From: Christian Brauner <brauner@kernel.org>
To: Jan Kara <jack@suse.cz>, Christoph Hellwig <hch@lst.de>
Cc: linux-fsdevel@vger.kernel.org, Christian Brauner <brauner@kernel.org>
Subject: [PATCH RFC 6/6] fs: add ->yield_devices()
Date: Tue, 24 Oct 2023 16:53:44 +0200 [thread overview]
Message-ID: <20231024-vfs-super-rework-v1-6-37a8aa697148@kernel.org> (raw)
In-Reply-To: <20231024-vfs-super-rework-v1-0-37a8aa697148@kernel.org>
and allow filesystems to mark devices as about to be released allowing
concurrent openers to wait until the device is reclaimable.
Signed-off-by: Christian Brauner <brauner@kernel.org>
---
fs/ext4/super.c | 12 ++++++++++++
fs/super.c | 51 ++++++++++++++++++++-------------------------------
fs/xfs/xfs_super.c | 27 +++++++++++++++++++++++++++
include/linux/fs.h | 1 +
4 files changed, 60 insertions(+), 31 deletions(-)
diff --git a/fs/ext4/super.c b/fs/ext4/super.c
index e94df97ea440..45f550801329 100644
--- a/fs/ext4/super.c
+++ b/fs/ext4/super.c
@@ -1477,6 +1477,17 @@ static void ext4_shutdown(struct super_block *sb)
ext4_force_shutdown(sb, EXT4_GOING_FLAGS_NOLOGFLUSH);
}
+static void ext4_yield_devices(struct super_block *sb)
+{
+ struct ext4_sb_info *sbi = sb->s_fs_info;
+ struct bdev_handle *journal_bdev_handle =
+ sbi ? sbi->s_journal_bdev_handle : NULL;
+
+ if (journal_bdev_handle)
+ bdev_yield(journal_bdev_handle);
+ bdev_yield(sb->s_bdev_handle);
+}
+
static void init_once(void *foo)
{
struct ext4_inode_info *ei = foo;
@@ -1638,6 +1649,7 @@ static const struct super_operations ext4_sops = {
.statfs = ext4_statfs,
.show_options = ext4_show_options,
.shutdown = ext4_shutdown,
+ .yield_devices = ext4_yield_devices,
#ifdef CONFIG_QUOTA
.quota_read = ext4_quota_read,
.quota_write = ext4_quota_write,
diff --git a/fs/super.c b/fs/super.c
index 4edde92d5e8f..7e24bbd65be2 100644
--- a/fs/super.c
+++ b/fs/super.c
@@ -87,10 +87,10 @@ static inline bool wait_born(struct super_block *sb)
/*
* Pairs with smp_store_release() in super_wake() and ensures
- * that we see SB_BORN or SB_DYING after we're woken.
+ * that we see SB_BORN or SB_DEAD after we're woken.
*/
flags = smp_load_acquire(&sb->s_flags);
- return flags & (SB_BORN | SB_DYING);
+ return flags & (SB_BORN | SB_DEAD);
}
/**
@@ -101,12 +101,12 @@ static inline bool wait_born(struct super_block *sb)

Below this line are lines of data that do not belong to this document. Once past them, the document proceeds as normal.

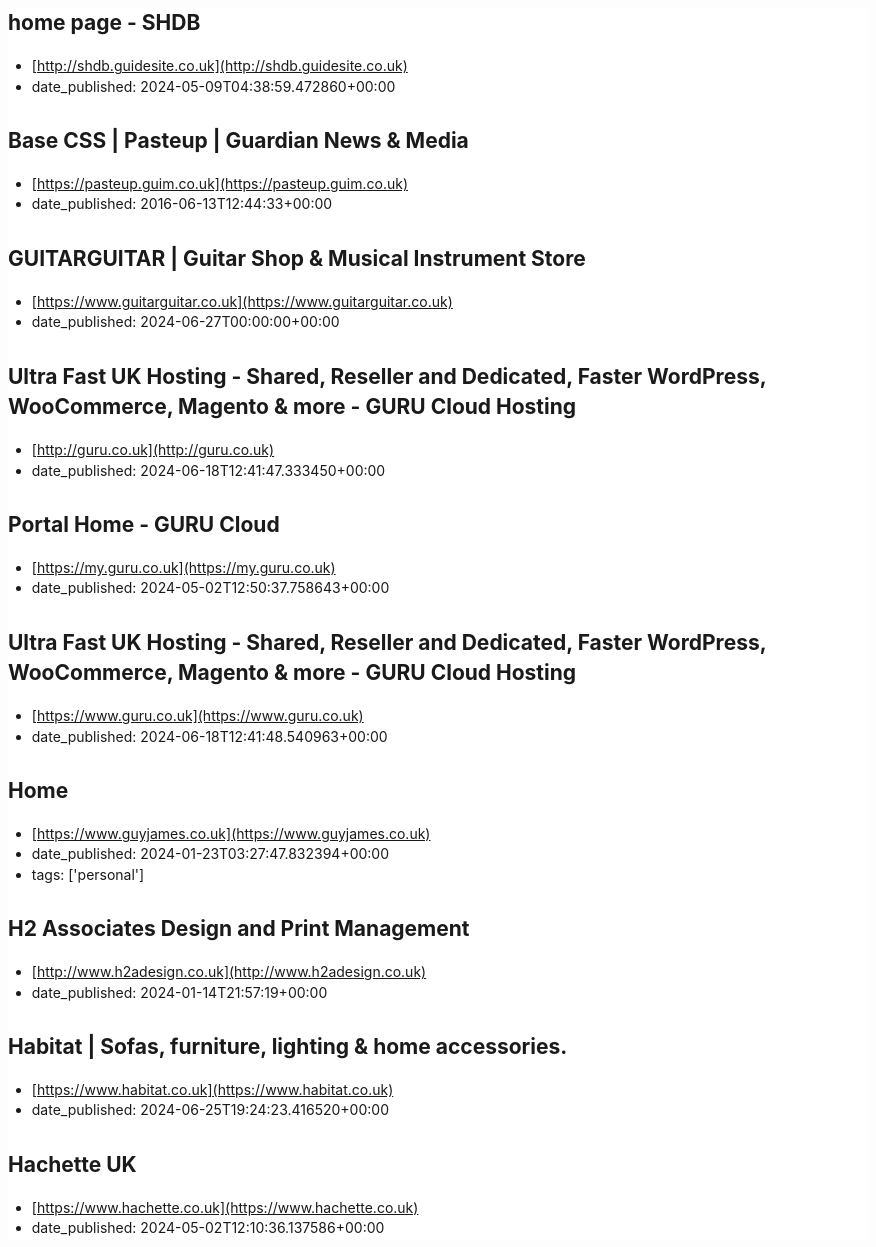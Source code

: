  ## home page - SHDB
 - [http://shdb.guidesite.co.uk](http://shdb.guidesite.co.uk)
 - date_published: 2024-05-09T04:38:59.472860+00:00

 ## Base CSS | Pasteup | Guardian News & Media
 - [https://pasteup.guim.co.uk](https://pasteup.guim.co.uk)
 - date_published: 2016-06-13T12:44:33+00:00

 ## GUITARGUITAR | Guitar Shop & Musical Instrument Store
 - [https://www.guitarguitar.co.uk](https://www.guitarguitar.co.uk)
 - date_published: 2024-06-27T00:00:00+00:00

 ## Ultra Fast UK Hosting - Shared, Reseller and Dedicated, Faster WordPress, WooCommerce, Magento & more - GURU Cloud Hosting
 - [http://guru.co.uk](http://guru.co.uk)
 - date_published: 2024-06-18T12:41:47.333450+00:00

 ## Portal Home - GURU Cloud
 - [https://my.guru.co.uk](https://my.guru.co.uk)
 - date_published: 2024-05-02T12:50:37.758643+00:00

 ## Ultra Fast UK Hosting - Shared, Reseller and Dedicated, Faster WordPress, WooCommerce, Magento & more - GURU Cloud Hosting
 - [https://www.guru.co.uk](https://www.guru.co.uk)
 - date_published: 2024-06-18T12:41:48.540963+00:00

 ## Home
 - [https://www.guyjames.co.uk](https://www.guyjames.co.uk)
 - date_published: 2024-01-23T03:27:47.832394+00:00
 - tags: ['personal']

 ## H2 Associates Design and Print Management
 - [http://www.h2adesign.co.uk](http://www.h2adesign.co.uk)
 - date_published: 2024-01-14T21:57:19+00:00

 ## Habitat | Sofas, furniture, lighting & home accessories.
 - [https://www.habitat.co.uk](https://www.habitat.co.uk)
 - date_published: 2024-06-25T19:24:23.416520+00:00

 ## Hachette UK
 - [https://www.hachette.co.uk](https://www.hachette.co.uk)
 - date_published: 2024-05-02T12:10:36.137586+00:00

* If the superblock has neither passed through vfs_get_tree() or
* generic_shutdown_super() yet wait for it to happen. Either superblock
* creation will succeed and SB_BORN is set by vfs_get_tree() or we're
- * woken and we'll see SB_DYING.
+ * woken and we'll see SB_DEAD.
*
* The caller must have acquired a temporary reference on @sb->s_count.
*
* Return: The function returns true if SB_BORN was set and with
- * s_umount held. The function returns false if SB_DYING was
+ * s_umount held. The function returns false if SB_DEAD was
* set and without s_umount held.
*/
static __must_check bool super_lock(struct super_block *sb, bool excl)
@@ -122,7 +122,7 @@ static __must_check bool super_lock(struct super_block *sb, bool excl)

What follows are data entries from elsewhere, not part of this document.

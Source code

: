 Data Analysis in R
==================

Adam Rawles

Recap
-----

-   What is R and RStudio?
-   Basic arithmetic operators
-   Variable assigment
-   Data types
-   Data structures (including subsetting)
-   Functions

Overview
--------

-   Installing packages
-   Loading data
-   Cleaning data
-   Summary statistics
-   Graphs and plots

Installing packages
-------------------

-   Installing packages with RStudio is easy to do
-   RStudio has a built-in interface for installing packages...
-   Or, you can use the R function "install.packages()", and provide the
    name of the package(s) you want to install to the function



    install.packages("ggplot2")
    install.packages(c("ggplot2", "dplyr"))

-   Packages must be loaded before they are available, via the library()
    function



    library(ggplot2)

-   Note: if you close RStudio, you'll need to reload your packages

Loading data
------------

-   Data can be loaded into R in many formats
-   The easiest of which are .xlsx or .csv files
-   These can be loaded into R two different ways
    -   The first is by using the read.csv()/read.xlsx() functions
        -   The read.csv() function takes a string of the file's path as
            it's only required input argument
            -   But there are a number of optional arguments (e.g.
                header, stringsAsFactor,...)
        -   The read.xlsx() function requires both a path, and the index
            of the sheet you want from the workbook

* @sb->s_root is NULL and @sb->s_active is 0. No one needs to
* grab a reference to this. Tell them so.
*/
- if (sb->s_flags & SB_DYING) {
+ if (sb->s_flags & SB_DEAD) {
super_unlock(sb, excl);
return false;
}
@@ -137,7 +137,7 @@ static __must_check bool super_lock(struct super_block *sb, bool excl)
wait_var_event(&sb->s_flags, wait_born(sb));
/*
- * Neither SB_BORN nor SB_DYING are ever unset so we never loop.

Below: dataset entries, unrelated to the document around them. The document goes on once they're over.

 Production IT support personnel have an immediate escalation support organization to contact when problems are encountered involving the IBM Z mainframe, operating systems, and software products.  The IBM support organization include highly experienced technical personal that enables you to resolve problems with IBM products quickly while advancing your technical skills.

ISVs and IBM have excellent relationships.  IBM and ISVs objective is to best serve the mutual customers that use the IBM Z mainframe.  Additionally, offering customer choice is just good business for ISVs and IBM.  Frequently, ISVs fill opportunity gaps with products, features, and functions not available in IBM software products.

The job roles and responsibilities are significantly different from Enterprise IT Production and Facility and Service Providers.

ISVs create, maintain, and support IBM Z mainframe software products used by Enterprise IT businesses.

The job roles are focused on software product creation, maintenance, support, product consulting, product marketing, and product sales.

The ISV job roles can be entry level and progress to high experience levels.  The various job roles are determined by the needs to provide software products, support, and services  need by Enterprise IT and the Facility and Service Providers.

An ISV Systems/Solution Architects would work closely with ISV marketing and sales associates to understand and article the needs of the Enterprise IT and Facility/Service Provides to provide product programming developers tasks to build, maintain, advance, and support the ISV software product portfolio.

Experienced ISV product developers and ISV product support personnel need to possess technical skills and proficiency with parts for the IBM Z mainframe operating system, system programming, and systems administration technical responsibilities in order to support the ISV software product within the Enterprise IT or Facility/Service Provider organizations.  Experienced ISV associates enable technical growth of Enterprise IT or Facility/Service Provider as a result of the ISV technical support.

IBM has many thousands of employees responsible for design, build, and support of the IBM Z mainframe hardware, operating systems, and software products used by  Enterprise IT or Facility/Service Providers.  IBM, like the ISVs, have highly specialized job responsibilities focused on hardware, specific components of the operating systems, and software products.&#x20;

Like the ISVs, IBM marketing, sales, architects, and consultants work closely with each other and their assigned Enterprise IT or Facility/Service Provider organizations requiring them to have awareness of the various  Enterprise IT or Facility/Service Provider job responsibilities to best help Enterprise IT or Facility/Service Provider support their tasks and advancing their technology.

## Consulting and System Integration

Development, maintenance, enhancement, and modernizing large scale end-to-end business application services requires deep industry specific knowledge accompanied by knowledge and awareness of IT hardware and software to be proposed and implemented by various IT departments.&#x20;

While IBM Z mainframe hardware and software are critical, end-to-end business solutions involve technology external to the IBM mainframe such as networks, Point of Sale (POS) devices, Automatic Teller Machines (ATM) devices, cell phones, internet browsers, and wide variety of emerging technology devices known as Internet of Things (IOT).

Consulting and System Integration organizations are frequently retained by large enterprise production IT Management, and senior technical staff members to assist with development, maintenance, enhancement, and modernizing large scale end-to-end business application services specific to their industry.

+ * Neither SB_BORN nor SB_DEAD are ever unset so we never loop.
* Just reacquire @sb->s_umount for the caller.
*/
goto relock;
@@ -439,18 +439,17 @@ void put_super(struct super_block *sb)
static void kill_super_notify(struct super_block *sb)
{
- lockdep_assert_not_held(&sb->s_umount);
+ const struct super_operations *sop = sb->s_op;
- /* already notified earlier */
- if (sb->s_flags & SB_DEAD)
- return;
+ lockdep_assert_held(&sb->s_umount);
+
+ /* Allow openers to wait for the devices to be cleaned up. */
+ if (sop->yield_devices)
+ sop->yield_devices(sb);
/*
* Remove it from @fs_supers so it isn't found by new
- * sget{_fc}() walkers anymore. Any concurrent mounter still
- * managing to grab a temporary reference is guaranteed to
- * already see SB_DYING and will wait until we notify them about
- * SB_DEAD.
+ * sget{_fc}() walkers anymore.
*/
spin_lock(&sb_lock);
hlist_del_init(&sb->s_instances);
@@ -459,7 +458,7 @@ static void kill_super_notify(struct super_block *sb)
/*
* Let concurrent mounts know that this thing is really dead.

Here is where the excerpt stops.